Exercise input START

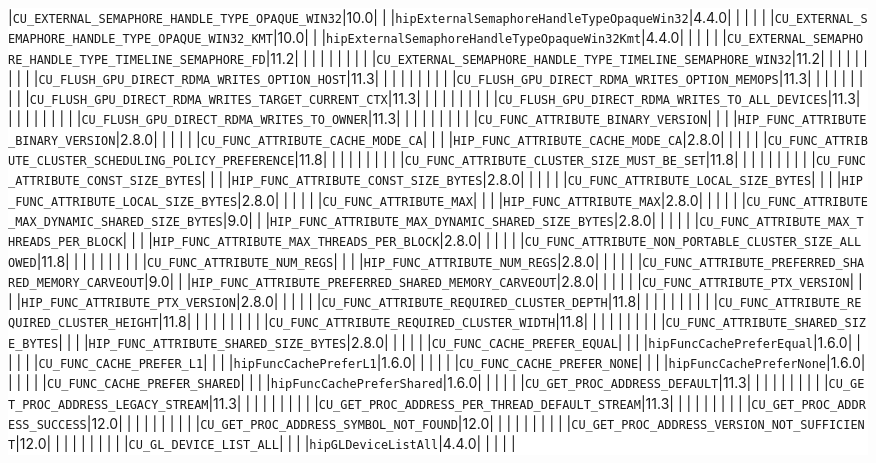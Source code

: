 |`CU_EXTERNAL_SEMAPHORE_HANDLE_TYPE_OPAQUE_WIN32`|10.0| | |`hipExternalSemaphoreHandleTypeOpaqueWin32`|4.4.0| | | | |
|`CU_EXTERNAL_SEMAPHORE_HANDLE_TYPE_OPAQUE_WIN32_KMT`|10.0| | |`hipExternalSemaphoreHandleTypeOpaqueWin32Kmt`|4.4.0| | | | |
|`CU_EXTERNAL_SEMAPHORE_HANDLE_TYPE_TIMELINE_SEMAPHORE_FD`|11.2| | | | | | | | |
|`CU_EXTERNAL_SEMAPHORE_HANDLE_TYPE_TIMELINE_SEMAPHORE_WIN32`|11.2| | | | | | | | |
|`CU_FLUSH_GPU_DIRECT_RDMA_WRITES_OPTION_HOST`|11.3| | | | | | | | |
|`CU_FLUSH_GPU_DIRECT_RDMA_WRITES_OPTION_MEMOPS`|11.3| | | | | | | | |
|`CU_FLUSH_GPU_DIRECT_RDMA_WRITES_TARGET_CURRENT_CTX`|11.3| | | | | | | | |
|`CU_FLUSH_GPU_DIRECT_RDMA_WRITES_TO_ALL_DEVICES`|11.3| | | | | | | | |
|`CU_FLUSH_GPU_DIRECT_RDMA_WRITES_TO_OWNER`|11.3| | | | | | | | |
|`CU_FUNC_ATTRIBUTE_BINARY_VERSION`| | | |`HIP_FUNC_ATTRIBUTE_BINARY_VERSION`|2.8.0| | | | |
|`CU_FUNC_ATTRIBUTE_CACHE_MODE_CA`| | | |`HIP_FUNC_ATTRIBUTE_CACHE_MODE_CA`|2.8.0| | | | |
|`CU_FUNC_ATTRIBUTE_CLUSTER_SCHEDULING_POLICY_PREFERENCE`|11.8| | | | | | | | |
|`CU_FUNC_ATTRIBUTE_CLUSTER_SIZE_MUST_BE_SET`|11.8| | | | | | | | |
|`CU_FUNC_ATTRIBUTE_CONST_SIZE_BYTES`| | | |`HIP_FUNC_ATTRIBUTE_CONST_SIZE_BYTES`|2.8.0| | | | |
|`CU_FUNC_ATTRIBUTE_LOCAL_SIZE_BYTES`| | | |`HIP_FUNC_ATTRIBUTE_LOCAL_SIZE_BYTES`|2.8.0| | | | |
|`CU_FUNC_ATTRIBUTE_MAX`| | | |`HIP_FUNC_ATTRIBUTE_MAX`|2.8.0| | | | |
|`CU_FUNC_ATTRIBUTE_MAX_DYNAMIC_SHARED_SIZE_BYTES`|9.0| | |`HIP_FUNC_ATTRIBUTE_MAX_DYNAMIC_SHARED_SIZE_BYTES`|2.8.0| | | | |
|`CU_FUNC_ATTRIBUTE_MAX_THREADS_PER_BLOCK`| | | |`HIP_FUNC_ATTRIBUTE_MAX_THREADS_PER_BLOCK`|2.8.0| | | | |
|`CU_FUNC_ATTRIBUTE_NON_PORTABLE_CLUSTER_SIZE_ALLOWED`|11.8| | | | | | | | |
|`CU_FUNC_ATTRIBUTE_NUM_REGS`| | | |`HIP_FUNC_ATTRIBUTE_NUM_REGS`|2.8.0| | | | |
|`CU_FUNC_ATTRIBUTE_PREFERRED_SHARED_MEMORY_CARVEOUT`|9.0| | |`HIP_FUNC_ATTRIBUTE_PREFERRED_SHARED_MEMORY_CARVEOUT`|2.8.0| | | | |
|`CU_FUNC_ATTRIBUTE_PTX_VERSION`| | | |`HIP_FUNC_ATTRIBUTE_PTX_VERSION`|2.8.0| | | | |
|`CU_FUNC_ATTRIBUTE_REQUIRED_CLUSTER_DEPTH`|11.8| | | | | | | | |
|`CU_FUNC_ATTRIBUTE_REQUIRED_CLUSTER_HEIGHT`|11.8| | | | | | | | |
|`CU_FUNC_ATTRIBUTE_REQUIRED_CLUSTER_WIDTH`|11.8| | | | | | | | |
|`CU_FUNC_ATTRIBUTE_SHARED_SIZE_BYTES`| | | |`HIP_FUNC_ATTRIBUTE_SHARED_SIZE_BYTES`|2.8.0| | | | |
|`CU_FUNC_CACHE_PREFER_EQUAL`| | | |`hipFuncCachePreferEqual`|1.6.0| | | | |
|`CU_FUNC_CACHE_PREFER_L1`| | | |`hipFuncCachePreferL1`|1.6.0| | | | |
|`CU_FUNC_CACHE_PREFER_NONE`| | | |`hipFuncCachePreferNone`|1.6.0| | | | |
|`CU_FUNC_CACHE_PREFER_SHARED`| | | |`hipFuncCachePreferShared`|1.6.0| | | | |
|`CU_GET_PROC_ADDRESS_DEFAULT`|11.3| | | | | | | | |
|`CU_GET_PROC_ADDRESS_LEGACY_STREAM`|11.3| | | | | | | | |
|`CU_GET_PROC_ADDRESS_PER_THREAD_DEFAULT_STREAM`|11.3| | | | | | | | |
|`CU_GET_PROC_ADDRESS_SUCCESS`|12.0| | | | | | | | |
|`CU_GET_PROC_ADDRESS_SYMBOL_NOT_FOUND`|12.0| | | | | | | | |
|`CU_GET_PROC_ADDRESS_VERSION_NOT_SUFFICIENT`|12.0| | | | | | | | |
|`CU_GL_DEVICE_LIST_ALL`| | | |`hipGLDeviceListAll`|4.4.0| | | | |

Exercise input END

The problem :: Pass over the images and copy the rest of the material above exactly.

Exercise result ::
Source code

: |`CU_EXTERNAL_SEMAPHORE_HANDLE_TYPE_OPAQUE_WIN32`|10.0| | |`hipExternalSemaphoreHandleTypeOpaqueWin32`|4.4.0| | | | |
|`CU_EXTERNAL_SEMAPHORE_HANDLE_TYPE_OPAQUE_WIN32_KMT`|10.0| | |`hipExternalSemaphoreHandleTypeOpaqueWin32Kmt`|4.4.0| | | | |
|`CU_EXTERNAL_SEMAPHORE_HANDLE_TYPE_TIMELINE_SEMAPHORE_FD`|11.2| | | | | | | | |
|`CU_EXTERNAL_SEMAPHORE_HANDLE_TYPE_TIMELINE_SEMAPHORE_WIN32`|11.2| | | | | | | | |
|`CU_FLUSH_GPU_DIRECT_RDMA_WRITES_OPTION_HOST`|11.3| | | | | | | | |
|`CU_FLUSH_GPU_DIRECT_RDMA_WRITES_OPTION_MEMOPS`|11.3| | | | | | | | |
|`CU_FLUSH_GPU_DIRECT_RDMA_WRITES_TARGET_CURRENT_CTX`|11.3| | | | | | | | |
|`CU_FLUSH_GPU_DIRECT_RDMA_WRITES_TO_ALL_DEVICES`|11.3| | | | | | | | |
|`CU_FLUSH_GPU_DIRECT_RDMA_WRITES_TO_OWNER`|11.3| | | | | | | | |
|`CU_FUNC_ATTRIBUTE_BINARY_VERSION`| | | |`HIP_FUNC_ATTRIBUTE_BINARY_VERSION`|2.8.0| | | | |
|`CU_FUNC_ATTRIBUTE_CACHE_MODE_CA`| | | |`HIP_FUNC_ATTRIBUTE_CACHE_MODE_CA`|2.8.0| | | | |
|`CU_FUNC_ATTRIBUTE_CLUSTER_SCHEDULING_POLICY_PREFERENCE`|11.8| | | | | | | | |
|`CU_FUNC_ATTRIBUTE_CLUSTER_SIZE_MUST_BE_SET`|11.8| | | | | | | | |
|`CU_FUNC_ATTRIBUTE_CONST_SIZE_BYTES`| | | |`HIP_FUNC_ATTRIBUTE_CONST_SIZE_BYTES`|2.8.0| | | | |
|`CU_FUNC_ATTRIBUTE_LOCAL_SIZE_BYTES`| | | |`HIP_FUNC_ATTRIBUTE_LOCAL_SIZE_BYTES`|2.8.0| | | | |
|`CU_FUNC_ATTRIBUTE_MAX`| | | |`HIP_FUNC_ATTRIBUTE_MAX`|2.8.0| | | | |
|`CU_FUNC_ATTRIBUTE_MAX_DYNAMIC_SHARED_SIZE_BYTES`|9.0| | |`HIP_FUNC_ATTRIBUTE_MAX_DYNAMIC_SHARED_SIZE_BYTES`|2.8.0| | | | |
|`CU_FUNC_ATTRIBUTE_MAX_THREADS_PER_BLOCK`| | | |`HIP_FUNC_ATTRIBUTE_MAX_THREADS_PER_BLOCK`|2.8.0| | | | |
|`CU_FUNC_ATTRIBUTE_NON_PORTABLE_CLUSTER_SIZE_ALLOWED`|11.8| | | | | | | | |
|`CU_FUNC_ATTRIBUTE_NUM_REGS`| | | |`HIP_FUNC_ATTRIBUTE_NUM_REGS`|2.8.0| | | | |
|`CU_FUNC_ATTRIBUTE_PREFERRED_SHARED_MEMORY_CARVEOUT`|9.0| | |`HIP_FUNC_ATTRIBUTE_PREFERRED_SHARED_MEMORY_CARVEOUT`|2.8.0| | | | |
|`CU_FUNC_ATTRIBUTE_PTX_VERSION`| | | |`HIP_FUNC_ATTRIBUTE_PTX_VERSION`|2.8.0| | | | |
|`CU_FUNC_ATTRIBUTE_REQUIRED_CLUSTER_DEPTH`|11.8| | | | | | | | |
|`CU_FUNC_ATTRIBUTE_REQUIRED_CLUSTER_HEIGHT`|11.8| | | | | | | | |
|`CU_FUNC_ATTRIBUTE_REQUIRED_CLUSTER_WIDTH`|11.8| | | | | | | | |
|`CU_FUNC_ATTRIBUTE_SHARED_SIZE_BYTES`| | | |`HIP_FUNC_ATTRIBUTE_SHARED_SIZE_BYTES`|2.8.0| | | | |
|`CU_FUNC_CACHE_PREFER_EQUAL`| | | |`hipFuncCachePreferEqual`|1.6.0| | | | |
|`CU_FUNC_CACHE_PREFER_L1`| | | |`hipFuncCachePreferL1`|1.6.0| | | | |
|`CU_FUNC_CACHE_PREFER_NONE`| | | |`hipFuncCachePreferNone`|1.6.0| | | | |
|`CU_FUNC_CACHE_PREFER_SHARED`| | | |`hipFuncCachePreferShared`|1.6.0| | | | |
|`CU_GET_PROC_ADDRESS_DEFAULT`|11.3| | | | | | | | |
|`CU_GET_PROC_ADDRESS_LEGACY_STREAM`|11.3| | | | | | | | |
|`CU_GET_PROC_ADDRESS_PER_THREAD_DEFAULT_STREAM`|11.3| | | | | | | | |
|`CU_GET_PROC_ADDRESS_SUCCESS`|12.0| | | | | | | | |
|`CU_GET_PROC_ADDRESS_SYMBOL_NOT_FOUND`|12.0| | | | | | | | |
|`CU_GET_PROC_ADDRESS_VERSION_NOT_SUFFICIENT`|12.0| | | | | | | | |
|`CU_GL_DEVICE_LIST_ALL`| | | |`hipGLDeviceListAll`|4.4.0| | | | |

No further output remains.